What I really wanted to do here was to make fun of some dads. Sometimes you do just have to be honest with your readers, so here I am. When I sat down to think about this week’s column, all I aimed to do was to gently lampoon some white middle-aged men, all of whom seem to have podcasts.
It all started when Ed Balls and George Osborne announced that they were launching a show together, to discuss the British economy and its many woes. It made me want to sigh until my lungs collapsed in on themselves. Do we really need them to join the fray?
We already have Rory Stewart and Alastair Campbell’s The Rest Is Politics, where Westminster frenemies offer the illusion of debate by occasionally, politely disagreeing with one another. Can’t any of them get real jobs? Speaking of which, why can’t someone – anyone – get Matt Hancock to stop posting on TikTok?
This is where my plan to be vicious but ultimately hollow over the course of roughly 800 words hit a roadblock. There is one quite obvious thing that all five men have in common: they all reached very senior positions in politics – cabinet ministers, shadow chancellor, Downing Street director of comms – but left said positions before even turning 50. What if the problem wasn’t their desire to keep rambling on about what they think? What if it was structural?
Annoyingly, it’s a theory that the data seems to back up. Between 1945 and 1955, the average age of cabinet ministers was 55 years old. In 2015, it was 50. Five years may not seem like a lot in the grand scheme of things but context is everything. In 1950, life expectancy was 68 years old; by 2015, it had risen by a whopping 13 years, all the way up to 81.

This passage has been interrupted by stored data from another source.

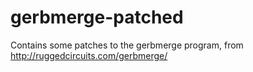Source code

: gerbmerge-patched
=================

Contains some patches to the gerbmerge program, from http://ruggedcircuits.com/gerbmerge/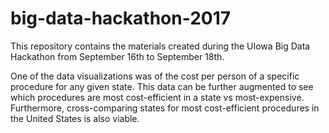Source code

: # big-data-hackathon-2017
This repository contains the materials created during the UIowa Big Data Hackathon from September 16th to September 18th.

One of the data visualizations was of the cost per person of a specific procedure for any given state.
This data can be further augmented to see which procedures are most cost-efficient in a state vs most-expensive.
Furthermore, cross-comparing states for most cost-efficient procedures in the United States is also viable.
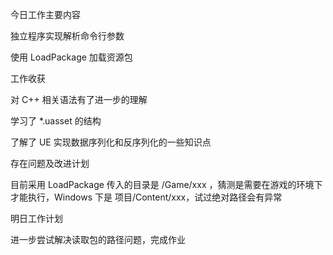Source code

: 今日工作主要内容

独立程序实现解析命令行参数

使用 LoadPackage 加载资源包

工作收获

对 C++ 相关语法有了进一步的理解

学习了 *.uasset 的结构

了解了 UE 实现数据序列化和反序列化的一些知识点

存在问题及改进计划

目前采用 LoadPackage 传入的目录是 /Game/xxx ，猜测是需要在游戏的环境下才能执行，Windows 下是 项目/Content/xxx，试过绝对路径会有异常

 

明日工作计划

进一步尝试解决读取包的路径问题，完成作业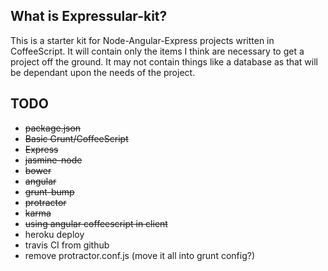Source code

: ## What is Expressular-kit?

This is a starter kit for Node-Angular-Express projects written in
CoffeeScript. It will contain only the items I think are necessary to
get a project off the ground. It may not contain things like a
database as that will be dependant upon the needs of the project.

## TODO
* ~~package.json~~
* ~~Basic Grunt/CoffeeScript~~
* ~~Express~~
* ~~jasmine-node~~
* ~~bower~~
* ~~angular~~
* ~~grunt-bump~~
* ~~protractor~~
* ~~karma~~
* ~~using angular coffeescript in client~~
* heroku deploy
* travis CI from github
* remove protractor.conf.js (move it all into grunt config?)
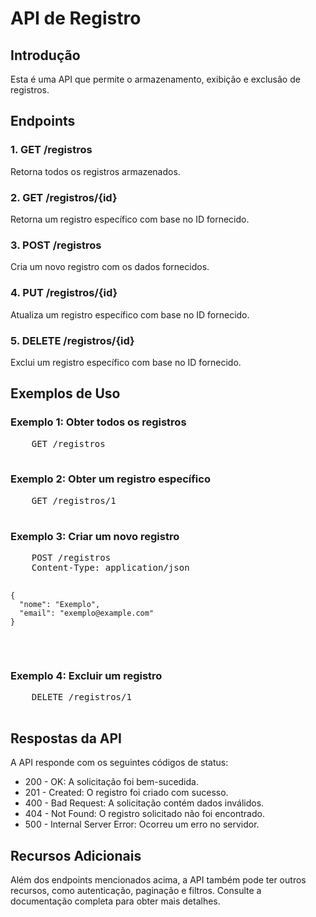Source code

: <!DOCTYPE html>
<html>
<head>
  <title>Documentação da API</title>
</head>
<body>
  <h1>API de Registro</h1>

  <h2>Introdução</h2>
  <p>Esta é uma API que permite o armazenamento, exibição e exclusão de registros.</p>

  <h2>Endpoints</h2>

  <h3>1. GET /registros</h3>
  <p>Retorna todos os registros armazenados.</p>

  <h3>2. GET /registros/{id}</h3>
  <p>Retorna um registro específico com base no ID fornecido.</p>

  <h3>3. POST /registros</h3>
  <p>Cria um novo registro com os dados fornecidos.</p>

  <h3>4. PUT /registros/{id}</h3>
  <p>Atualiza um registro específico com base no ID fornecido.</p>

  <h3>5. DELETE /registros/{id}</h3>
  <p>Exclui um registro específico com base no ID fornecido.</p>

  <h2>Exemplos de Uso</h2>

  <h3>Exemplo 1: Obter todos os registros</h3>
  <pre>
    GET /registros
  </pre>

  <h3>Exemplo 2: Obter um registro específico</h3>
  <pre>
    GET /registros/1
  </pre>

  <h3>Exemplo 3: Criar um novo registro</h3>
  <pre>
    POST /registros
    Content-Type: application/json

    {
      "nome": "Exemplo",
      "email": "exemplo@example.com"
    }
  </pre>
  
  <h3>Exemplo 4: Excluir um registro</h3>
  <pre>
    DELETE /registros/1
  </pre>

  <h2>Respostas da API</h2>

  <p>A API responde com os seguintes códigos de status:</p>

  <ul>
    <li>200 - OK: A solicitação foi bem-sucedida.</li>
    <li>201 - Created: O registro foi criado com sucesso.</li>
    <li>400 - Bad Request: A solicitação contém dados inválidos.</li>
    <li>404 - Not Found: O registro solicitado não foi encontrado.</li>
    <li>500 - Internal Server Error: Ocorreu um erro no servidor.</li>
  </ul>

  <h2>Recursos Adicionais</h2>

  <p>Além dos endpoints mencionados acima, a API também pode ter outros recursos, como autenticação, paginação e filtros. Consulte a documentação completa para obter mais detalhes.</p>
</body>
</html>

Though members of parliament probably weren’t, for the most part, the people dying particularly young, it seems fair to suggest that we now live better and longer lives than we did some decades ago. In practice this means that politicians (and their advisers) can today have fully fledged, successful political careers that still end about 25 years before they’re due to retire.
Because it is a fairly recent phenomenon, there is no road map for what they ought to do next. Not every cabinet minister will end up in the House of Lords, as they used to, and not every former frontbencher will want to haunt the back benches until they shuffle off this mortal coil. As the outraged reaction when Nick Clegg joined Facebook in 2018 showed, there are also a number of jobs which are deemed to be unseemly for one-time MPs to take.
Getting a regular gig may not be straightforward either. Being an MP means having a working life that is unlike any other job, with no boss to speak of, some whimsical working hours, and a degree of freedom to set your own schedule and just do what you like – which few offices can offer. Having spoken to my fair share of former parliamentarians over the years, I can say with a level of certainty that the return to civilian life is rarely smooth.
Of course, there is also a personality problem. Becoming not only a politician but a senior figure in government or opposition means learning to be comfortable with a degree of public attention – or, for some of them, even revelling in it. As a columnist, sitting in my big, beautiful glass house, it isn’t really a trait I can mock.
To say I have sympathy for the terrible, heart-wrenching plight of former cabinet ministers in search of a way to fill 20 or 30 years of working life would be pushing it. Still, it seems worth wondering if we should have a proper conversation about what we want them to do in that time. We, as a people, do not like it when they leave parliament and take some slightly dodgy corporate gig in order to swim in a pool of cash. We object to them becoming lobbyists and frown at some of them becoming peers. I, personally, find it tedious when they start hosting podcasts.
So what do we actually want them to be doing then? There is no point in climbing on our collective high horse and demanding that they spend decades quietly doing charity work, or something suitably hair-shirty. We can only work with the politicians we have, not the ones we think we deserve. Obviously a lot of them will want money, prestige and attention – they never would have made it to parliament in the first place otherwise.
If we are to have a political culture in which people are chewed up and spat out by the time they reach middle age, we have to accept that many of them will have very public second acts. In the long run, I just hope that, one day, when it comes to the media industry, “your dad and his mate drone on for a while” stops being such a bafflingly successful formula.